Abstract Views: 217  |  PDF Views: 4

Authors

E. A. El-Shazly
Engineering Department, Nuclear Research Center, Atomic Energy Authority, Cairo, Egypt
O. Zahran
Electrical Communications Department, Menoufia University, Menouf, Egypt
S. M. Elaraby
Engineering Department, Nuclear Research Center, Atomic Energy Authority, Cairo, Egypt
M. El-Kordy
Electrical Communications Department, Menoufia University, Menouf, Egypt
F. E. Abd El-Samie
Electrical Communications Department, Menoufia University, Menouf, Egypt

Abstract


In this paper new identification techniques for buried landmine objects are presented.  Most of the existing supervised identification methods are based on traditional statistics, which can provide ideal results when sample size is tending to infinity.

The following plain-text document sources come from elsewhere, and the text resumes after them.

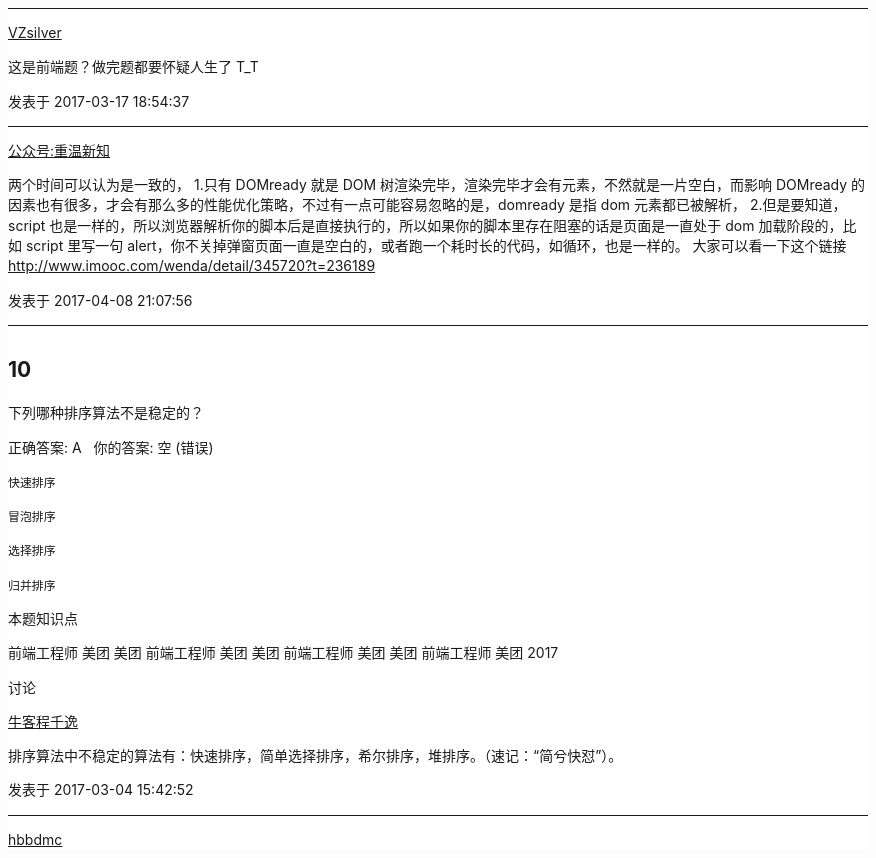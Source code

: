 * * *

[VZsilver](https://www.nowcoder.com/profile/335278)

这是前端题？做完题都要怀疑人生了 T_T

发表于 2017-03-17 18:54:37

* * *

[公众号:重温新知](https://www.nowcoder.com/profile/126819)

两个时间可以认为是一致的，
1.只有 DOMready 就是 DOM 树渲染完毕，渲染完毕才会有元素，不然就是一片空白，而影响 DOMready 的因素也有很多，才会有那么多的性能优化策略，不过有一点可能容易忽略的是，domready 是指 dom 元素都已被解析，
2.但是要知道，script 也是一样的，所以浏览器解析你的脚本后是直接执行的，所以如果你的脚本里存在阻塞的话是页面是一直处于 dom 加载阶段的，比如 script 里写一句 alert，你不关掉弹窗页面一直是空白的，或者跑一个耗时长的代码，如循环，也是一样的。
大家可以看一下这个链接
http://www.imooc.com/wenda/detail/345720?t=236189

发表于 2017-04-08 21:07:56

* * *

## 10

下列哪种排序算法不是稳定的？

正确答案: A   你的答案: 空 (错误)

```cpp
快速排序
```

```cpp
冒泡排序
```

```cpp
选择排序
```

```cpp
归并排序
```

本题知识点

前端工程师 美团 美团 前端工程师 美团 美团 前端工程师 美团 美团 前端工程师 美团 2017

讨论

[牛客程千逸](https://www.nowcoder.com/profile/2154161)

排序算法中不稳定的算法有：快速排序，简单选择排序，希尔排序，堆排序。（速记：“简兮快怼”）。

发表于 2017-03-04 15:42:52

* * *

[hbbdmc](https://www.nowcoder.com/profile/9045301)
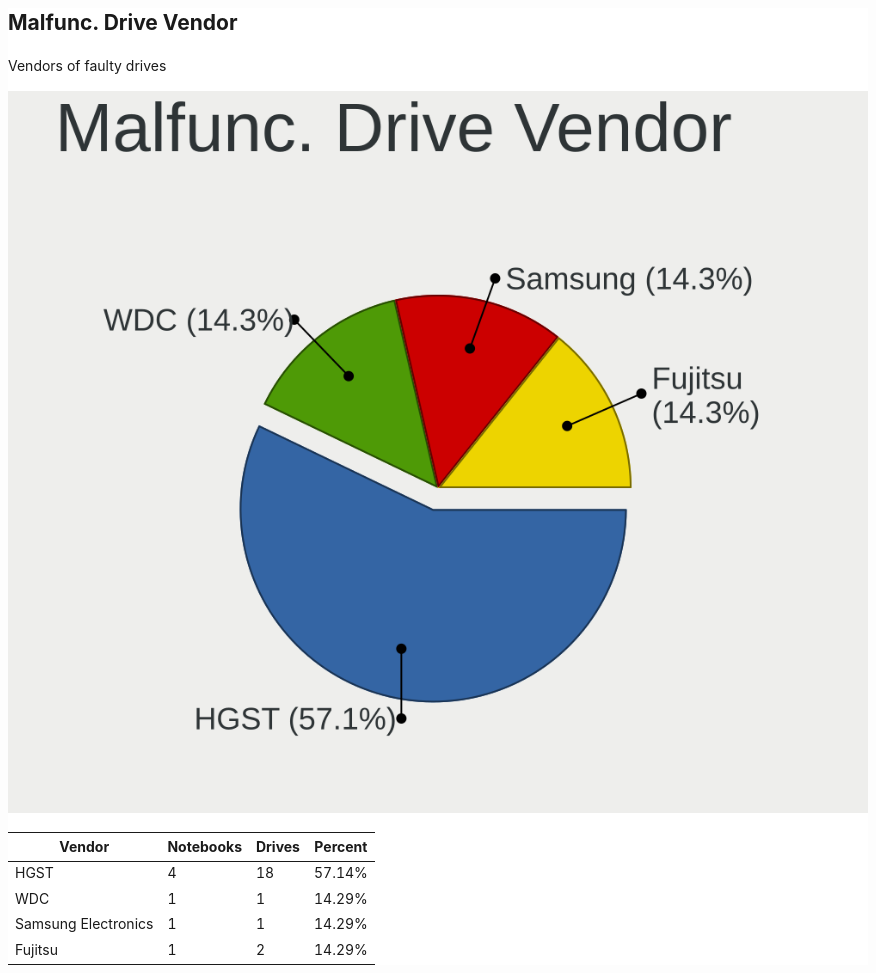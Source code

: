 Malfunc. Drive Vendor
---------------------

Vendors of faulty drives

![Malfunc. Drive Vendor](./images/pie_chart_bsd/drive_malfunc_vendor.svg)


| Vendor              | Notebooks | Drives | Percent |
|---------------------|-----------|--------|---------|
| HGST                | 4         | 18     | 57.14%  |
| WDC                 | 1         | 1      | 14.29%  |
| Samsung Electronics | 1         | 1      | 14.29%  |
| Fujitsu             | 1         | 2      | 14.29%  |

However, only finite samples can be acquired in practice. In this paper, two proposed learning methods; Artificial Neural Networks (ANNs) and Support Vector Machines (SVMs), are applied on landmine images. The complete identification technique consists of two stages to perform both the training of the input image models and the evaluation of the testing image sets. In the 1st stage, the 2-D images are transformed into 1-D signals by a spiral scan, and then the Mel Frequency Cepstral Coefficients (MFCCs) and polynomial coefficients are extracted from these 1-D signals and/or their transforms. In the 2nd stage, the ANN and SVM are used to match the extracted features in the testing phase to those of the training phase. Experimental results have shown that the proposed techniques are effective with landmines. The best performance has been achieved with features extracted from the Discrete Cosine Transform (DCT) signals using ANN and from the DCT of images contaminated by AWGN and speckle noise and from the Discrete Sine Transform (DST) of images contaminated by impulsive noise using SVM. Finally, we can say that the proposed techniques achieve better performance compared to other techniques.

Keywords


Spiral Scan, Landmines Identification, ANNs, SVMs, MFCC, Kernel Functions.